Friday, August 27, 2004

Just saw this : M/C Journal - How Free Became Open and Everything Else Under the Sun via Purse Lips, Square Jaw

But the M/C article misses a couple of points.

1) "Free software" from Stallman has always been a political idea. And one which can be understood as straight up "left" ie. a belief in communaly accessable resources rather than private property.

So it's slightly strange to say FOSS is broad enough to have been "adopted" by the left. It was theirs originally.

2) The confusion arises because of the move to the "right" - ie. from "free software" to "open source" - which was a deliberate political action by some people within the movement long before IBM et al became involved.
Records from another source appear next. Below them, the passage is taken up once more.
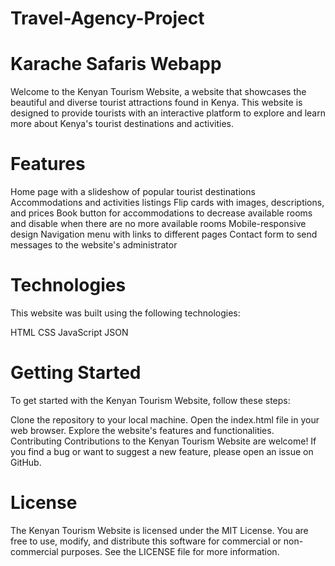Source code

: # Travel-Agency-Project
# Karache Safaris Webapp
Welcome to the Kenyan Tourism Website, a website that showcases the beautiful and diverse tourist attractions found in Kenya. This website is designed to provide tourists with an interactive platform to explore and learn more about Kenya's tourist destinations and activities.

# Features
Home page with a slideshow of popular tourist destinations
Accommodations and activities listings
Flip cards with images, descriptions, and prices
Book button for accommodations to decrease available rooms and disable when there are no more available rooms
Mobile-responsive design
Navigation menu with links to different pages
Contact form to send messages to the website's administrator

# Technologies
This website was built using the following technologies:

HTML
CSS
JavaScript
JSON

# Getting Started
To get started with the Kenyan Tourism Website, follow these steps:

Clone the repository to your local machine.
Open the index.html file in your web browser.
Explore the website's features and functionalities.
Contributing
Contributions to the Kenyan Tourism Website are welcome! If you find a bug or want to suggest a new feature, please open an issue on GitHub.

# License
The Kenyan Tourism Website is licensed under the MIT License. You are free to use, modify, and distribute this software for commercial or non-commercial purposes. See the LICENSE file for more information.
Look at the explicit writings of key people like Eric Raymond and Tim OReilly. Remember the terms "Cathedral" and "Bazaar" don't refer to FOSS vs. proprietory software. They refer to bottom-up, distributed vs. top-down, centralized ways of developing. Raymond is refering to market economies vs. centrally planned ones. In "Homesteading on the Noosphere" he is trying to assert the primacy of a notion of private property as the way to understand the political economy of FOSS.

3) Lessig doesn't strike me so much as a "Centrist" as someone moving to the left in this domain. Note he's now joined the Free Software Foundation, so is a member of the cathedral.

It's because they miss the *dynamic* history of this story, that the M/C seems to think that FOSS is just a broad idea suitably adaptable to different groups. In fact it's a left idea that's been "spun" for the right.